#### [Records]

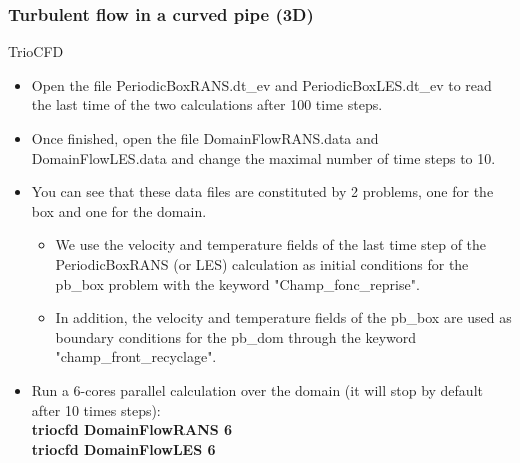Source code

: \documentclass[10pt, hyperref={unicode=true,pdfusetitle, bookmarks=true,bookmarksnumbered=false,bookmarksopen=false, breaklinks=false,pdfborder={0 0 1},backref=true,colorlinks=true,linkcolor=darkblue,pageanchor}]{beamer}
\begin{document}
\begin{frame}
\frametitle{Turbulent flow in a curved pipe (3D)}
\begin{block}{TrioCFD}

\begin{itemize}
\item Open the file PeriodicBoxRANS.dt\_ev and PeriodicBoxLES.dt\_ev to read the last time of the two calculations after 100 time steps.

\item Once finished, open the file DomainFlowRANS.data and DomainFlowLES.data and change the maximal number of time steps to 10.

\item You can see that these data files are constituted by 2 problems, one for the box and one for the domain.
    \begin {itemize}
    \item We use the velocity and temperature fields of the last time step of the PeriodicBoxRANS (or LES) calculation as initial conditions for the pb\_box problem with the keyword "Champ\_fonc\_reprise".
    \item In addition, the velocity and temperature fields of the pb\_box are used as boundary conditions for the pb\_dom through the keyword "champ\_front\_recyclage".
    \end{itemize}

\item Run a 6-cores parallel calculation over the domain (it will stop by default after 10 times steps):\\
\textbf{triocfd DomainFlowRANS 6}\\
\textbf{triocfd DomainFlowLES 6}

\end{itemize}

\end{block}
\end{frame}
\end{document}
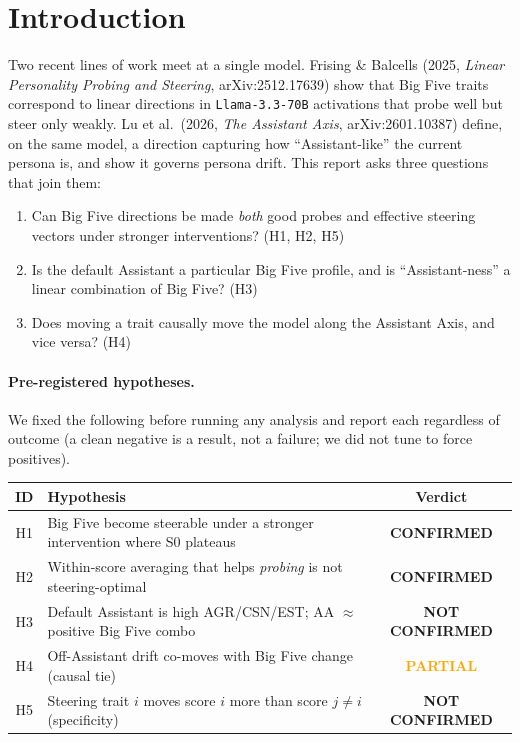 \documentclass[11pt]{article}
\newcommand{\PASS}{\textcolor{pass}{\textbf{CONFIRMED}}}
\newcommand{\FAIL}{\textcolor{fail}{\textbf{NOT CONFIRMED}}}
\newcommand{\PART}{\textcolor{orange}{\textbf{PARTIAL}}}
\begin{document}
\section{Introduction}
Two recent lines of work meet at a single model. Frising \& Balcells (2025,
\emph{Linear Personality Probing and Steering}, arXiv:2512.17639) show that Big
Five traits correspond to linear directions in \texttt{Llama-3.3-70B} activations
that probe well but steer only weakly. Lu et al.\ (2026, \emph{The Assistant
Axis}, arXiv:2601.10387) define, on the same model, a direction capturing how
``Assistant-like'' the current persona is, and show it governs persona drift. This
report asks three questions that join them:
\begin{enumerate}
  \item Can Big Five directions be made \emph{both} good probes and effective
        steering vectors under stronger interventions? (H1, H2, H5)
  \item Is the default Assistant a particular Big Five profile, and is
        ``Assistant-ness'' a linear combination of Big Five? (H3)
  \item Does moving a trait causally move the model along the Assistant Axis, and
        vice versa? (H4)
\end{enumerate}

\paragraph{Pre-registered hypotheses.} We fixed the following before running any
analysis and report each regardless of outcome (a clean negative is a result, not
a failure; we did not tune to force positives).
\begin{center}
\small
\begin{tabular}{@{}clc@{}}
\toprule
ID & Hypothesis & Verdict \\
\midrule
H1 & Big Five become steerable under a stronger intervention where S0 plateaus & \PASS \\
H2 & Within-score averaging that helps \emph{probing} is not steering-optimal & \PASS \\
H3 & Default Assistant is high AGR/CSN/EST; AA $\approx$ positive Big Five combo & \FAIL \\
H4 & Off-Assistant drift co-moves with Big Five change (causal tie) & \PART \\
H5 & Steering trait $i$ moves score $i$ more than score $j\neq i$ (specificity) & \FAIL \\
\bottomrule
\end{tabular}
\end{center}
\end{document}
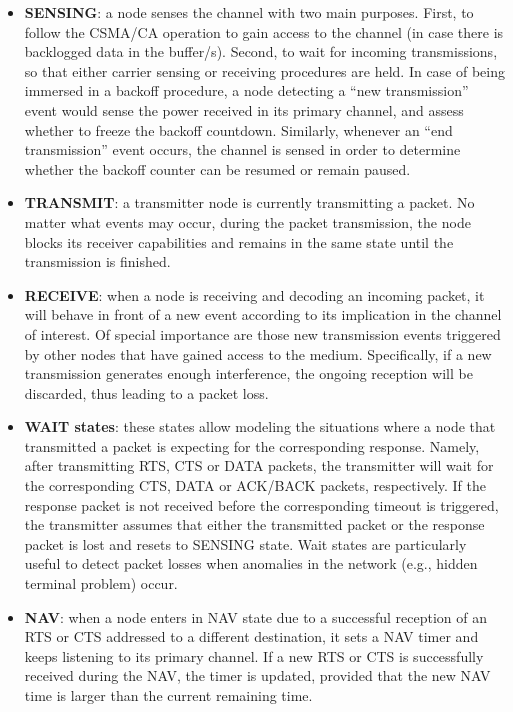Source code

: \documentclass[conference]{IEEEtran}
\begin{document}
	\begin{itemize}
		
		\item \textbf{SENSING}: a node senses the channel with two main purposes. First, to follow the CSMA/CA operation to gain access to the channel (in case there is backlogged data in the buffer/s). Second, to wait for incoming transmissions, so that either carrier sensing or receiving procedures are held. In case of being immersed in a backoff procedure, a node detecting a ``new transmission'' event would sense the power received in its primary channel, and assess whether to freeze the backoff countdown. Similarly, whenever an ``end transmission'' event occurs, the channel is sensed in order to determine whether the backoff counter can be resumed or remain paused.
		
		\item \textbf{TRANSMIT}: a transmitter node is currently transmitting a packet. No matter what events may occur, during the packet transmission, the node blocks its receiver capabilities and remains in the same state until the transmission is finished.
		
		\item \textbf{RECEIVE}: when a node is receiving and decoding an incoming packet, it will behave in front of a new event according to its implication in the channel of interest. Of special importance are those new transmission events triggered by other nodes that have gained access to the medium. Specifically, if a new transmission generates enough interference, the ongoing reception will be discarded, thus leading to a packet loss. 
		
		\item \textbf{WAIT states}: these states allow modeling the situations where a node that transmitted a packet is expecting for the corresponding response. Namely, after transmitting RTS, CTS or DATA packets, the transmitter will wait for the corresponding CTS, DATA or ACK/BACK packets, respectively. If the response packet is not received before the corresponding timeout is triggered, the transmitter assumes that either the transmitted packet or the response packet is lost and resets to SENSING state. Wait states are particularly useful to detect packet losses when anomalies in the network (e.g., hidden terminal problem) occur.
		
		\item \textbf{NAV}: when a node enters in NAV state due to a successful reception of an RTS or CTS addressed to a different destination, it sets a NAV timer and keeps listening to its primary channel. If a new RTS or CTS is successfully received during the NAV, the timer is updated, provided that the new NAV time is larger than the current remaining time.
	\end{itemize}
	
\end{document}
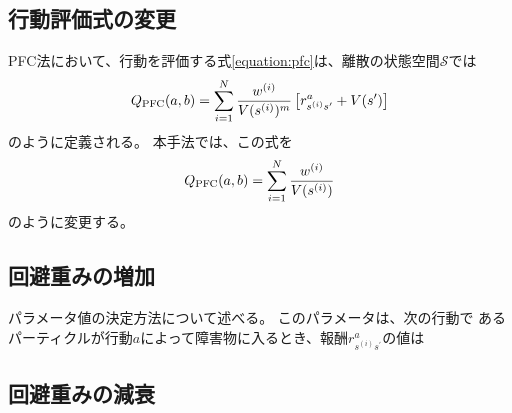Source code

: \subsection{行動評価式の変更}
PFC法において、行動を評価する式\ref{equation:pfc}は、離散の状態空間$\mathcal{S}$では
\begin{equation}
\label{equation:finite pfc}
  Q_{\rm PFC}(a, b) = \sum_{i=1}^{N} \frac{ w^{(i)} }{ V(s^{(i)})^{m} }
                      \left[r^{a}_{s^{(i)} s^{\prime}} + V(s^{\prime}) \right]
\end{equation}
のように定義される。
本手法では、この式を
\begin{equation}
\label{equation:modified pfc}
  Q_{\rm PFC}(a, b) = \sum_{i=1}^{N} \frac{w^{(i)}}{V(s^{(i)})}
\end{equation}
のように変更する。

\subsection{回避重みの増加}
パラメータ値の決定方法について述べる。
このパラメータは、次の行動で
あるパーティクルが行動$a$によって障害物に入るとき、報酬$r^{a}_{s^{(i)}s^{\prime}}$の値は


\subsection{回避重みの減衰}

#### [Exercise goal]
Every line in the data that holds "after" should be copied out.

#### [Answer for the task]
\item Open the file PeriodicBoxRANS.dt\_ev and PeriodicBoxLES.dt\_ev to read the last time of the two calculations after 100 time steps.
\item Run a 6-cores parallel calculation over the domain (it will stop by default after 10 times steps):\\
		\item \textbf{WAIT states}: these states allow modeling the situations where a node that transmitted a packet is expecting for the corresponding response. Namely, after transmitting RTS, CTS or DATA packets, the transmitter will wait for the corresponding CTS, DATA or ACK/BACK packets, respectively. If the response packet is not received before the corresponding timeout is triggered, the transmitter assumes that either the transmitted packet or the response packet is lost and resets to SENSING state. Wait states are particularly useful to detect packet losses when anomalies in the network (e.g., hidden terminal problem) occur.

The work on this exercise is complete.